* [Try it]: Give back all of the data exactly, with every picture omitted.

* [Provided entries]:
* * * * * * *
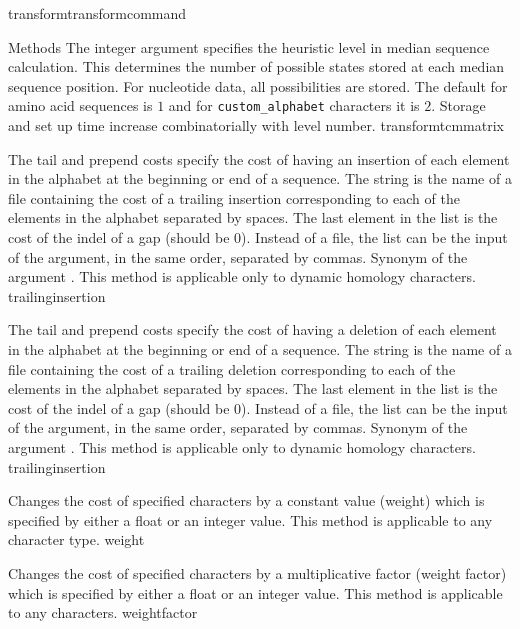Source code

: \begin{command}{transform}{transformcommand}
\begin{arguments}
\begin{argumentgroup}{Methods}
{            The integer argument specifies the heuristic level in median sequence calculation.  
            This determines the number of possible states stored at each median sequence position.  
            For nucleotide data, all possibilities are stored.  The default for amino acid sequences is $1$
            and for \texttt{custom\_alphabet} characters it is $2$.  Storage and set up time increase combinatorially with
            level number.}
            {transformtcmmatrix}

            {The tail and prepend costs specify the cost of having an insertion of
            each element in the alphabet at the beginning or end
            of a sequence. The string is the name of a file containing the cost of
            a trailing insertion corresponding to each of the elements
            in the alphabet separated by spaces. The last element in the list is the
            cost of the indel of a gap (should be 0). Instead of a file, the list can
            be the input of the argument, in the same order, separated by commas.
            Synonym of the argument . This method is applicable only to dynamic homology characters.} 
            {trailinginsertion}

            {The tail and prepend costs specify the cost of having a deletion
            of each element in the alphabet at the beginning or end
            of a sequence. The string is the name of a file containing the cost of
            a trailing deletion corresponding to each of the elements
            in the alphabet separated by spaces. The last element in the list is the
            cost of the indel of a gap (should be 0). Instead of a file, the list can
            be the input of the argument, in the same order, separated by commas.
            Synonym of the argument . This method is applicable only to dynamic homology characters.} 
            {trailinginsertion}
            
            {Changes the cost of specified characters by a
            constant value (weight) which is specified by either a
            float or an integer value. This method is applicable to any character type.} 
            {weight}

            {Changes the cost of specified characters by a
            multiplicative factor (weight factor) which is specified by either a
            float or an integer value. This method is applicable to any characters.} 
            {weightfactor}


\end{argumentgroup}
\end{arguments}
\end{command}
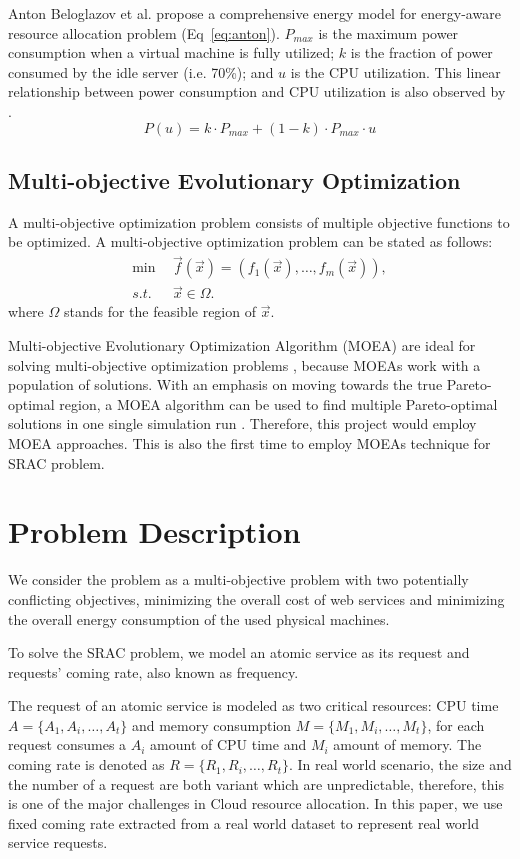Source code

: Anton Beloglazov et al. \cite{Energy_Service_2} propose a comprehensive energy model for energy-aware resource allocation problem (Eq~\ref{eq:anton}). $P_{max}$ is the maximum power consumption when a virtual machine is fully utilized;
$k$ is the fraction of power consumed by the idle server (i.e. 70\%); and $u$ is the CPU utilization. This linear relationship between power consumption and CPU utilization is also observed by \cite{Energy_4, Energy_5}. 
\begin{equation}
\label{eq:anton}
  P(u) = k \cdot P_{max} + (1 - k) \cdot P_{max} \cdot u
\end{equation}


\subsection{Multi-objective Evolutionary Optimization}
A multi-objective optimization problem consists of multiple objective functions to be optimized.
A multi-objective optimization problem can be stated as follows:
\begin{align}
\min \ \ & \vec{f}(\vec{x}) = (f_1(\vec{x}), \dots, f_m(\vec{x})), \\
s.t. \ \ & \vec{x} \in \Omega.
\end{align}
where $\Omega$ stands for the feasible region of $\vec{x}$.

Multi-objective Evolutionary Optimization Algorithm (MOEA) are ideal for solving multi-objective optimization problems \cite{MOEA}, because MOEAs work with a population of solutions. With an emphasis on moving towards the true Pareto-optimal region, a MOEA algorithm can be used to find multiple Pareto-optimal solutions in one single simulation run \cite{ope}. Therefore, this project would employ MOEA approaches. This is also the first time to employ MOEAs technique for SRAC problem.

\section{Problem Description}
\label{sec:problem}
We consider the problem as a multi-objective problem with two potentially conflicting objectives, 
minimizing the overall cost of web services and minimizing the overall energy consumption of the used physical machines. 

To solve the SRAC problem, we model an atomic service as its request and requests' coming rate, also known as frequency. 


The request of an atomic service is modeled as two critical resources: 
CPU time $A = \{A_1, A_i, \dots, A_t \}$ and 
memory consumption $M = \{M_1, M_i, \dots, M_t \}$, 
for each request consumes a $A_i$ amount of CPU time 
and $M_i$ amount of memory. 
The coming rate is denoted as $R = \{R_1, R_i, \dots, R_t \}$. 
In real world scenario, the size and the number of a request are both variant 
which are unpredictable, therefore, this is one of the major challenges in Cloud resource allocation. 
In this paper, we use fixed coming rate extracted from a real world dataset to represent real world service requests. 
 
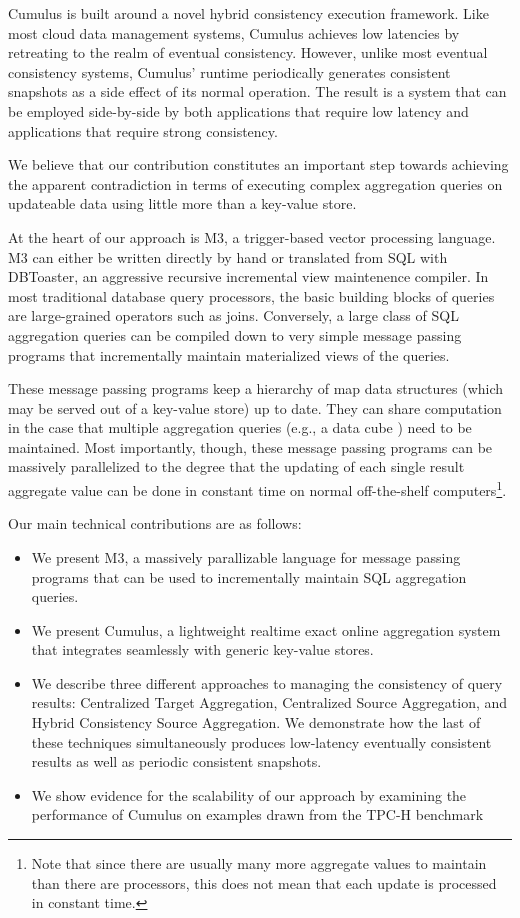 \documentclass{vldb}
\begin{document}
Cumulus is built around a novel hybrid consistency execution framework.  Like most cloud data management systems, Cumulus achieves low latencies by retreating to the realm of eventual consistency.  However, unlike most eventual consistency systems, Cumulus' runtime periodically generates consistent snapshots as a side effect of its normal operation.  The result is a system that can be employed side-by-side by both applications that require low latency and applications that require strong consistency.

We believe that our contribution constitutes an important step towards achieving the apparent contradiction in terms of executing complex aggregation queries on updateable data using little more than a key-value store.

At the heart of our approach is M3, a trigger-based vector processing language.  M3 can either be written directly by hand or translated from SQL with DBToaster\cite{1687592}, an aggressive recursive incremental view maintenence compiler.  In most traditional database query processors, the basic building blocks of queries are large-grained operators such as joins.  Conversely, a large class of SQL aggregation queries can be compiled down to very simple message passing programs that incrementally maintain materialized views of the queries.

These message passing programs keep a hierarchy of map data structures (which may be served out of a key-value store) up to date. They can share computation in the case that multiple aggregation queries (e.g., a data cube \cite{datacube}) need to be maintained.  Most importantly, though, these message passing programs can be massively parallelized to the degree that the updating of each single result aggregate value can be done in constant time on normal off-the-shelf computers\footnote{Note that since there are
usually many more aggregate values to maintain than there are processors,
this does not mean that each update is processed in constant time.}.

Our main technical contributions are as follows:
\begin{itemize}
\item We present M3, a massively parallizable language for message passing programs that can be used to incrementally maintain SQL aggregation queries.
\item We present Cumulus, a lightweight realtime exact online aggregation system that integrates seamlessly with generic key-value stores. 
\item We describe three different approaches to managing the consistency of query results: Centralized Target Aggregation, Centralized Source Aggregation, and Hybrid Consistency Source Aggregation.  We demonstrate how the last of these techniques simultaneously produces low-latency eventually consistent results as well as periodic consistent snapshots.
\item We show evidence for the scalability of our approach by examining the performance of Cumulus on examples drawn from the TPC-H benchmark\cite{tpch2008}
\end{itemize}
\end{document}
* * * * * * *
* [Finished task]:
Source code

: \begin{command}{transform}{transformcommand}
\begin{arguments}
\begin{argumentgroup}{Methods}
{            The integer argument specifies the heuristic level in median sequence calculation.  
            This determines the number of possible states stored at each median sequence position.  
            For nucleotide data, all possibilities are stored.  The default for amino acid sequences is $1$
            and for \texttt{custom\_alphabet} characters it is $2$.  Storage and set up time increase combinatorially with
            level number.}
            {transformtcmmatrix}

            {The tail and prepend costs specify the cost of having an insertion of
            each element in the alphabet at the beginning or end
            of a sequence. The string is the name of a file containing the cost of
            a trailing insertion corresponding to each of the elements
            in the alphabet separated by spaces. The last element in the list is the
            cost of the indel of a gap (should be 0). Instead of a file, the list can
            be the input of the argument, in the same order, separated by commas.
            Synonym of the argument . This method is applicable only to dynamic homology characters.} 
            {trailinginsertion}

            {The tail and prepend costs specify the cost of having a deletion
            of each element in the alphabet at the beginning or end
            of a sequence. The string is the name of a file containing the cost of
            a trailing deletion corresponding to each of the elements
            in the alphabet separated by spaces. The last element in the list is the
            cost of the indel of a gap (should be 0). Instead of a file, the list can
            be the input of the argument, in the same order, separated by commas.
            Synonym of the argument . This method is applicable only to dynamic homology characters.} 
            {trailinginsertion}
            
            {Changes the cost of specified characters by a
            constant value (weight) which is specified by either a
            float or an integer value. This method is applicable to any character type.} 
            {weight}

            {Changes the cost of specified characters by a
            multiplicative factor (weight factor) which is specified by either a
            float or an integer value. This method is applicable to any characters.} 
            {weightfactor}


\end{argumentgroup}
\end{arguments}
\end{command}
Source code

: Anton Beloglazov et al. \cite{Energy_Service_2} propose a comprehensive energy model for energy-aware resource allocation problem (Eq~\ref{eq:anton}). $P_{max}$ is the maximum power consumption when a virtual machine is fully utilized;
$k$ is the fraction of power consumed by the idle server (i.e. 70\%); and $u$ is the CPU utilization. This linear relationship between power consumption and CPU utilization is also observed by \cite{Energy_4, Energy_5}. 
\begin{equation}
\label{eq:anton}
  P(u) = k \cdot P_{max} + (1 - k) \cdot P_{max} \cdot u
\end{equation}


\subsection{Multi-objective Evolutionary Optimization}
A multi-objective optimization problem consists of multiple objective functions to be optimized.
A multi-objective optimization problem can be stated as follows:
\begin{align}
\min \ \ & \vec{f}(\vec{x}) = (f_1(\vec{x}), \dots, f_m(\vec{x})), \\
s.t. \ \ & \vec{x} \in \Omega.
\end{align}
where $\Omega$ stands for the feasible region of $\vec{x}$.

Multi-objective Evolutionary Optimization Algorithm (MOEA) are ideal for solving multi-objective optimization problems \cite{MOEA}, because MOEAs work with a population of solutions. With an emphasis on moving towards the true Pareto-optimal region, a MOEA algorithm can be used to find multiple Pareto-optimal solutions in one single simulation run \cite{ope}. Therefore, this project would employ MOEA approaches. This is also the first time to employ MOEAs technique for SRAC problem.

\section{Problem Description}
\label{sec:problem}
We consider the problem as a multi-objective problem with two potentially conflicting objectives, 
minimizing the overall cost of web services and minimizing the overall energy consumption of the used physical machines. 

To solve the SRAC problem, we model an atomic service as its request and requests' coming rate, also known as frequency. 


The request of an atomic service is modeled as two critical resources: 
CPU time $A = \{A_1, A_i, \dots, A_t \}$ and 
memory consumption $M = \{M_1, M_i, \dots, M_t \}$, 
for each request consumes a $A_i$ amount of CPU time 
and $M_i$ amount of memory. 
The coming rate is denoted as $R = \{R_1, R_i, \dots, R_t \}$. 
In real world scenario, the size and the number of a request are both variant 
which are unpredictable, therefore, this is one of the major challenges in Cloud resource allocation. 
In this paper, we use fixed coming rate extracted from a real world dataset to represent real world service requests. 
 
 \documentclass{vldb}
\begin{document}
Cumulus is built around a novel hybrid consistency execution framework.  Like most cloud data management systems, Cumulus achieves low latencies by retreating to the realm of eventual consistency.  However, unlike most eventual consistency systems, Cumulus' runtime periodically generates consistent snapshots as a side effect of its normal operation.  The result is a system that can be employed side-by-side by both applications that require low latency and applications that require strong consistency.

We believe that our contribution constitutes an important step towards achieving the apparent contradiction in terms of executing complex aggregation queries on updateable data using little more than a key-value store.

At the heart of our approach is M3, a trigger-based vector processing language.  M3 can either be written directly by hand or translated from SQL with DBToaster\cite{1687592}, an aggressive recursive incremental view maintenence compiler.  In most traditional database query processors, the basic building blocks of queries are large-grained operators such as joins.  Conversely, a large class of SQL aggregation queries can be compiled down to very simple message passing programs that incrementally maintain materialized views of the queries.

These message passing programs keep a hierarchy of map data structures (which may be served out of a key-value store) up to date. They can share computation in the case that multiple aggregation queries (e.g., a data cube \cite{datacube}) need to be maintained.  Most importantly, though, these message passing programs can be massively parallelized to the degree that the updating of each single result aggregate value can be done in constant time on normal off-the-shelf computers\footnote{Note that since there are
usually many more aggregate values to maintain than there are processors,
this does not mean that each update is processed in constant time.}.

Our main technical contributions are as follows:
\begin{itemize}
\item We present M3, a massively parallizable language for message passing programs that can be used to incrementally maintain SQL aggregation queries.
\item We present Cumulus, a lightweight realtime exact online aggregation system that integrates seamlessly with generic key-value stores. 
\item We describe three different approaches to managing the consistency of query results: Centralized Target Aggregation, Centralized Source Aggregation, and Hybrid Consistency Source Aggregation.  We demonstrate how the last of these techniques simultaneously produces low-latency eventually consistent results as well as periodic consistent snapshots.
\item We show evidence for the scalability of our approach by examining the performance of Cumulus on examples drawn from the TPC-H benchmark\cite{tpch2008}
\end{itemize}
\end{document}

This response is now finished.